As South Carolina Governor Nikki looked on, two troopers rolled the flag and tied it up with a string. They handed it to a black trooper who brought it to the Statehouse steps. When the trooper handed it to a state archivist, the governor clapped.
Patsy Eaddy, a black woman, said there was a "sense of embarrassment" of seeing the flag still flying after all these years. She attended the ceremony to see the important milestone in the civil rights movement.

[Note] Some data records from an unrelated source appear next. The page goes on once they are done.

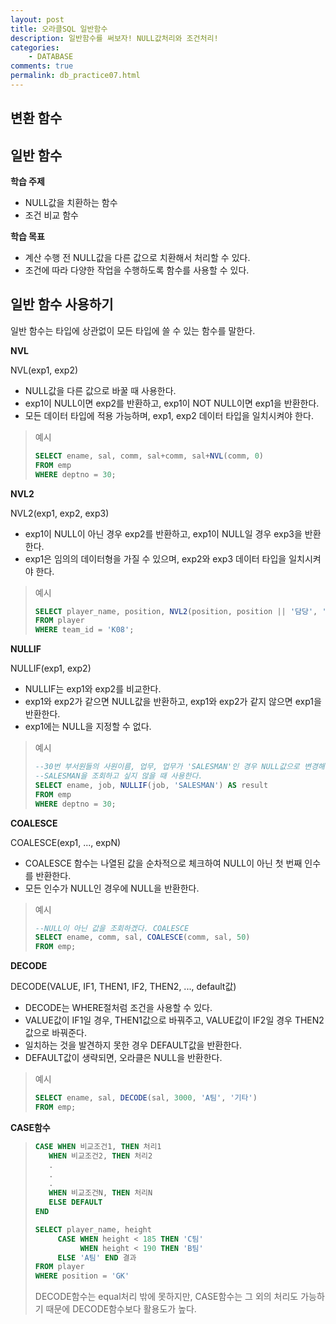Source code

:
 ```yaml
---
layout: post
title: 오라클SQL 일반함수
description: 일반함수를 써보자! NULL값처리와 조건처리!
categories:
    - DATABASE
comments: true
permalink: db_practice07.html
---
```

## 변환 함수

## 일반 함수

**학습 주제**

* NULL값을 치환하는 함수
* 조건 비교 함수

**학습 목표**

* 계산 수행 전 NULL값을 다른 값으로 치환해서 처리할 수 있다.
* 조건에 따라 다양한 작업을 수행하도록 함수를 사용할 수 있다.

## 일반 함수 사용하기

일반 함수는 타입에 상관없이 모든 타입에 쓸 수 있는 함수를 말한다.

**NVL**

NVL(exp1, exp2)

* NULL값을 다른 값으로 바꿀 때 사용한다.
* exp1이 NULL이면 exp2를 반환하고, exp1이 NOT NULL이면 exp1을 반환한다.
* 모든 데이터 타입에 적용 가능하며, exp1, exp2 데이터 타입을 일치시켜야 한다.

> 예시
>
> ```sql
> SELECT ename, sal, comm, sal+comm, sal+NVL(comm, 0)
> FROM emp
> WHERE deptno = 30;
> ```

**NVL2**

NVL2(exp1, exp2, exp3)

* exp1이 NULL이 아닌 경우 exp2를 반환하고, exp1이 NULL일 경우 exp3을 반환한다.
* exp1은 임의의 데이터형을 가질 수 있으며, exp2와 exp3 데이터 타입을 일치시켜야 한다.

> 예시
>
> ```sql
> SELECT player_name, position, NVL2(position, position || '담당', '등록안됨')
> FROM player
> WHERE team_id = 'K08';
> ```

**NULLIF**

NULLIF(exp1, exp2)

* NULLIF는 exp1와 exp2를 비교한다.
* exp1와 exp2가 같으면 NULL값을 반환하고, exp1와 exp2가 같지 않으면 exp1을 반환한다.
* exp1에는 NULL을 지정할 수 없다.

> 예시
>
> ```sql
> --30번 부서원들의 사원이름, 업무, 업무가 'SALESMAN'인 경우 NULL값으로 변경해서 조회
> --SALESMAN을 조회하고 싶지 않을 때 사용한다.
> SELECT ename, job, NULLIF(job, 'SALESMAN') AS result
> FROM emp
> WHERE deptno = 30;
> ```

**COALESCE**

COALESCE(exp1, ..., expN)

* COALESCE 함수는 나열된 값을 순차적으로 체크하여 NULL이 아닌 첫 번째 인수를 반환한다.
* 모든 인수가 NULL인 경우에 NULL을 반환한다.

> 예시
>
> ```sql
> --NULL이 아닌 값을 조회하겠다. COALESCE
> SELECT ename, comm, sal, COALESCE(comm, sal, 50)
> FROM emp;
> ```

**DECODE**

DECODE(VALUE, IF1, THEN1, IF2, THEN2, ..., default값)

* DECODE는 WHERE절처럼 조건을 사용할 수 있다.
* VALUE값이 IF1일 경우, THEN1값으로 바꿔주고, VALUE값이 IF2일 경우 THEN2값으로 바꿔준다.
* 일치하는 것을 발견하지 못한 경우 DEFAULT값을 반환한다.
* DEFAULT값이 생략되면, 오라클은 NULL을 반환한다.

> 예시
>
> ```sql
> SELECT ename, sal, DECODE(sal, 3000, 'A팀', '기타')
> FROM emp;
> ```

**CASE함수**

> ```sql
> CASE WHEN 비교조건1, THEN 처리1
> 	 WHEN 비교조건2, THEN 처리2
> 	 .
> 	 .
> 	 .
> 	 WHEN 비교조건N, THEN 처리N
> 	 ELSE DEFAULT
> END
> ```
>
> ```sql
> SELECT player_name, height
> 	   CASE WHEN height < 185 THEN 'C팀'
> 	        WHEN height < 190 THEN 'B팀'
> 	   ELSE 'A팀' END 결과
> FROM player
> WHERE position = 'GK'
> ```
>
> DECODE함수는 equal처리 밖에 못하지만, CASE함수는 그 외의 처리도 가능하기 때문에 DECODE함수보다 활용도가 높다.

People who supported removing the flag chanted "take it down" before the ceremony and vastly outnumbered those who were upset about the move.
Still, some were not celebrating. Clad in a black dress similar to those worn in the 1800s, Cindy Lampley clutched a poster showing photos of ancestors who fought for the Confederacy. Lampley said she is a historical reenactor who fears removing symbols like the flag dishonors her relatives who fought for the Southern cause.
"I think it's important that we remember them," Lampley said. "It's a sad day for me, that my ancestors will no longer see their flag flying next to their memorial."
President Barack Obama tweeted minutes after the flag was down, saying it was "a sign of good will and healing and a meaningful step towards a better future." Obama delivered a eulogy at the funeral for state Senator Clementa Pinckney, who was also pastor of the church where the killings took place.
The flag came down 23 days after the massacre of state Senator Clementa Pinckney and eight others inside Charleston's Emanuel African Methodist Episcopal Church. Haley signed the bill with 13 pens. Nine of them went to the families of the victims."People say he was wrapped in hate, that he was a hateful person," said Democratic Representative Justin Bamberg. "Well, his hate was wrapped in the cloak of that Confederate flag. That is why that flag is coming down."
The FBI said Friday that Roof should not been allowed to purchase the weapon used in the attack. FBI Director James Comey outlined a series of missed opportunities and incomplete paperwork that allowed the transaction to take place.
The problem stemmed from an arrest of Dylann Roof in South Carolina weeks before the shooting in which police say he admitted to possessing illegal drugs.
"It's just like the conclusion of the war itself," said Rep. Mike Pitts, who submitted several amendments to fly a different flag on the pole that all failed. "The issue was settled, and the nation came back together to move on."
States across the U.S are moving on without their Confederate symbols. The rebel flag is gone from the Alabama Capitol, and the U.S. House of Representatives voted that it can no longer fly at historic federal cemeteries in the Deep South. A city council committee in Memphis wants to move a statue and the remains of Civil War hero and slave trader Nathan Bedford Forrest out of a prominent park, and officials in Alaska want a new moniker for a U.S. Census district named for a Confederate general.Earlier Friday on NBC's "Today" show, she said: "No one should ever drive by the Statehouse and feel pain. No one should ever drive by the Statehouse and feel like they don't belong."